Anticancer Agents Med Chem. 2017 Sep 18. Epub 2017 Sep 18. PMID: 28925878
Madhumitha Kedhari Sundaram
Introduction Epidemiological studies indicate that diet rich in fruits and vegetables are associated with decreased cancer risk thereby indicating that dietary polyphenols can be potential chemo-preventive agents. The reversible nature of epigenetic modifications makes them a favorable target for cancer prevention. Polyphenols have been shown to reverse aberrant epigenetic patterns by targeting the regulatory enzymes, DNA methyltransferases (DNMTs) and histone deacetylases (HDACs).

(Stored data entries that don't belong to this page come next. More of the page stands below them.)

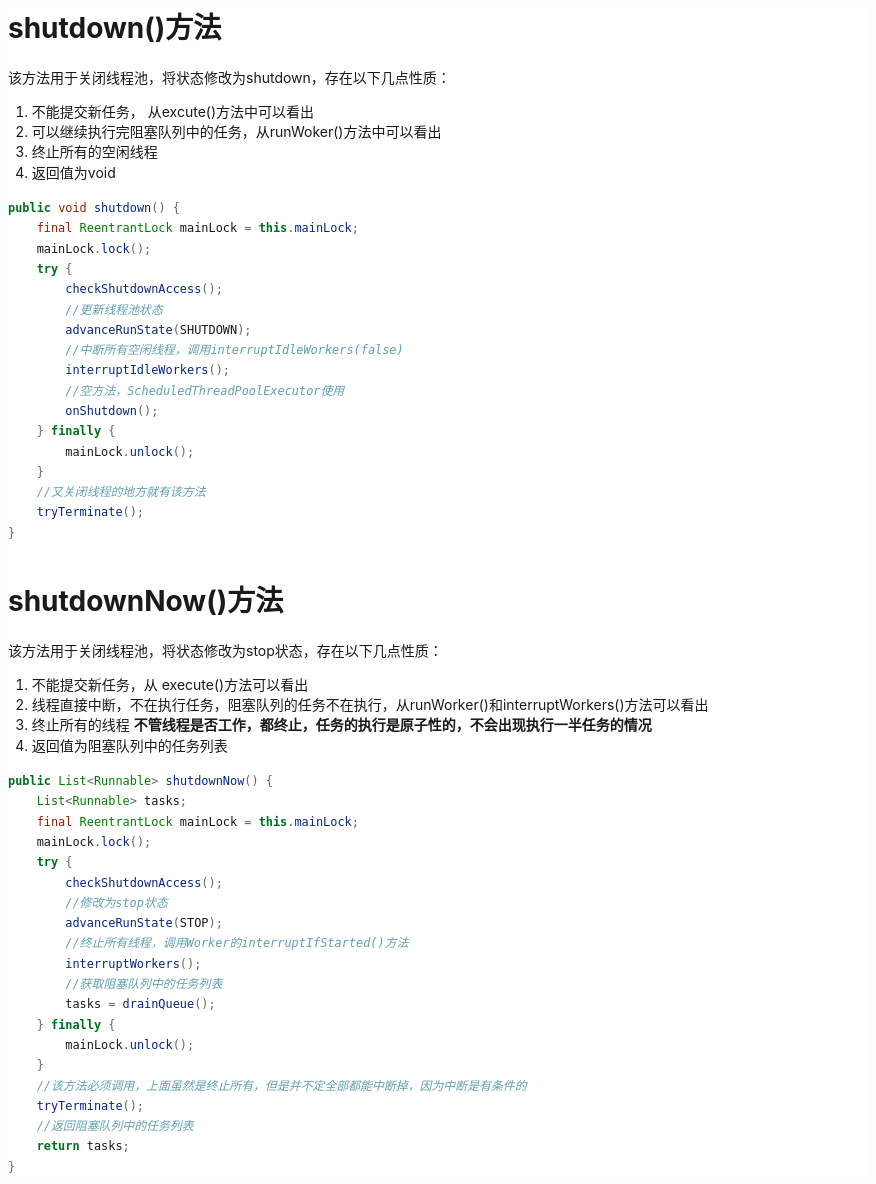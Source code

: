 # shutdown()方法 

该方法用于关闭线程池，将状态修改为shutdown，存在以下几点性质： 

  1. 不能提交新任务， 从excute()方法中可以看出
  2. 可以继续执行完阻塞队列中的任务，从runWoker()方法中可以看出
  3. 终止所有的空闲线程
  4. 返回值为void
```java
public void shutdown() {
    final ReentrantLock mainLock = this.mainLock;
    mainLock.lock();
    try {
        checkShutdownAccess();
        //更新线程池状态
        advanceRunState(SHUTDOWN);
        //中断所有空闲线程，调用interruptIdleWorkers(false)
        interruptIdleWorkers();
        //空方法，ScheduledThreadPoolExecutor使用
        onShutdown();
    } finally {
        mainLock.unlock();
    }
    //又关闭线程的地方就有该方法
    tryTerminate();
}
```

# shutdownNow()方法 

该方法用于关闭线程池，将状态修改为stop状态，存在以下几点性质： 

  1. 不能提交新任务，从 execute()方法可以看出
  2. 线程直接中断，不在执行任务，阻塞队列的任务不在执行，从runWorker()和interruptWorkers()方法可以看出
  3. 终止所有的线程 **不管线程是否工作，都终止，任务的执行是原子性的，不会出现执行一半任务的情况**
  4. 返回值为阻塞队列中的任务列表
```java
public List<Runnable> shutdownNow() {
    List<Runnable> tasks;
    final ReentrantLock mainLock = this.mainLock;
    mainLock.lock();
    try {
        checkShutdownAccess();
        //修改为stop状态
        advanceRunState(STOP);
        //终止所有线程，调用Worker的interruptIfStarted()方法
        interruptWorkers();
        //获取阻塞队列中的任务列表
        tasks = drainQueue();
    } finally {
        mainLock.unlock();
    }
    //该方法必须调用，上面虽然是终止所有，但是并不定全部都能中断掉，因为中断是有条件的
    tryTerminate();
    //返回阻塞队列中的任务列表
    return tasks;
}
```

In vitro and in silico studies of DNMTs and HDACs were planned to examine genistein's role as a natural epigenetic modifier in human cervical cancer cells, HeLa.Methods Expression of the tumour suppressor genes (TSGs) [MGMT, RARβ, p21, E-cadherin, DAPK1] as well the methylation status of their promoters were examined alongwith the activity levels of DNMT and HDAC enzymes after treatment with genistein. Expression of DNMTs and HDACs was also studied. In-silico studies were performed to determine the interaction of genistein with DNMTs and HDACs.Results Genistein treatment significantly reduced the expression and enzymatic activity of both DNMTs and HDACs in a time dependent way. Molecular modeling data suggests that genistein can interact with various members of DNMT and HDAC families and supports genistein mediated inhibition of their activity. Time dependent exposure of genistein reversed the promoter region methylation of the TSGs and re-established their expression.Conclusions In this study, we find that genistein is able to reinstate the expression of the TSGs studied by inhibiting the action of DNMTs and HDACs. This shows that genistein could be an important arsenal in the development of epigenetic based cancer therapy.